1.1 The statement
P vs NP: Is P = NP? Equivalently: can every problem whose solutions are quickly verifiable also be quickly solved? Equivalently (via Cook–Levin): does SAT have a polynomial-time algorithm?
Posed formally in 1971 (Cook; independently Levin), foreshadowed in a 1956 letter from Gödel to von Neumann ("how many steps does a proof-finding machine need?"). One of the seven Clay Millennium Prize Problems — $1,000,000 for a proof either way. The near-universal conjecture: P ≠ NP, because verifying feels fundamentally easier than finding — checking a completed Sudoku vs solving it, grading a proof vs discovering it. But feelings are not proofs, and after five decades there is none.

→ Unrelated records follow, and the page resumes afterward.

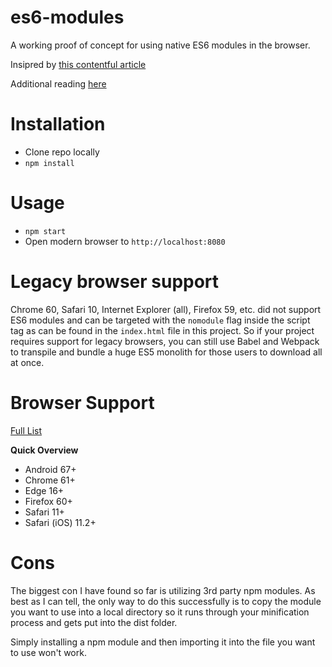 # es6-modules

A working proof of concept for using native ES6 modules in the browser.

Insipred by [this contentful article](https://www.contentful.com/blog/2017/04/04/es6-modules-support-lands-in-browsers-is-it-time-to-rethink-bundling/)

Additional reading [here](https://medium.freecodecamp.org/you-might-not-need-to-transpile-your-javascript-4d5e0a438ca)

# Installation

- Clone repo locally
- `npm install`

# Usage

- `npm start`
- Open modern browser to `http://localhost:8080`

# Legacy browser support

Chrome 60, Safari 10, Internet Explorer (all), Firefox 59, etc. did not support ES6 modules and can be targeted with the `nomodule` flag inside the script tag as can be found in the `index.html` file in this project. So if your project requires support for legacy browsers, you can still use Babel and Webpack to transpile and bundle a huge ES5 monolith for those users to download all at once.

# Browser Support

[Full List](https://caniuse.com/#feat=es6-module)

**Quick Overview**

- Android 67+
- Chrome 61+
- Edge 16+
- Firefox 60+
- Safari 11+
- Safari (iOS) 11.2+

# Cons

The biggest con I have found so far is utilizing 3rd party npm modules. As best as I can tell, the only way to do this successfully is to copy the module you want to use into a local directory so it runs through your minification process and gets put into the dist folder.

Simply installing a npm module and then importing it into the file you want to use won't work.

1.2 What we do and don't know
| Known | Open |
|---|---|
| P ⊆ NP ⊆ PSPACE ⊆ EXP | every single one of those inclusions being strict |
| P ≠ EXP (time hierarchy theorem) | so somewhere between P and EXP a strict gap exists — we can't say where! |
| PARITY ∉ AC⁰ (constant-depth circuits are weak) | any super-polynomial circuit lower bound for an NP problem |
| Ladner: if P ≠ NP, NP-intermediate problems exist (neither in P nor NP-complete) | whether factoring / graph isomorphism actually are intermediate |
Why is it so hard to prove? Known proof techniques are provably inadequate — three formal "barrier" theorems:
- Relativisation (Baker–Gill–Solovay 1975): there are oracles A, B with Pᴬ = NPᴬ and Pᴮ ≠ NPᴮ, so any proof that relativises (survives adding oracles — as diagonalisation does) cannot settle the question.
- Natural proofs (Razborov–Rudich 1994): the known style of circuit lower-bound argument would, if it worked against NP, break the very cryptography we believe in — self-defeating.
- Algebrisation (Aaronson–Wigderson 2008): the algebraic tricks that bypassed relativisation hit their own wall.
A correct resolution requires a genuinely new idea — that is the honest state of the art.
1.3 Consequences of P = NP (a constructive, fast equality)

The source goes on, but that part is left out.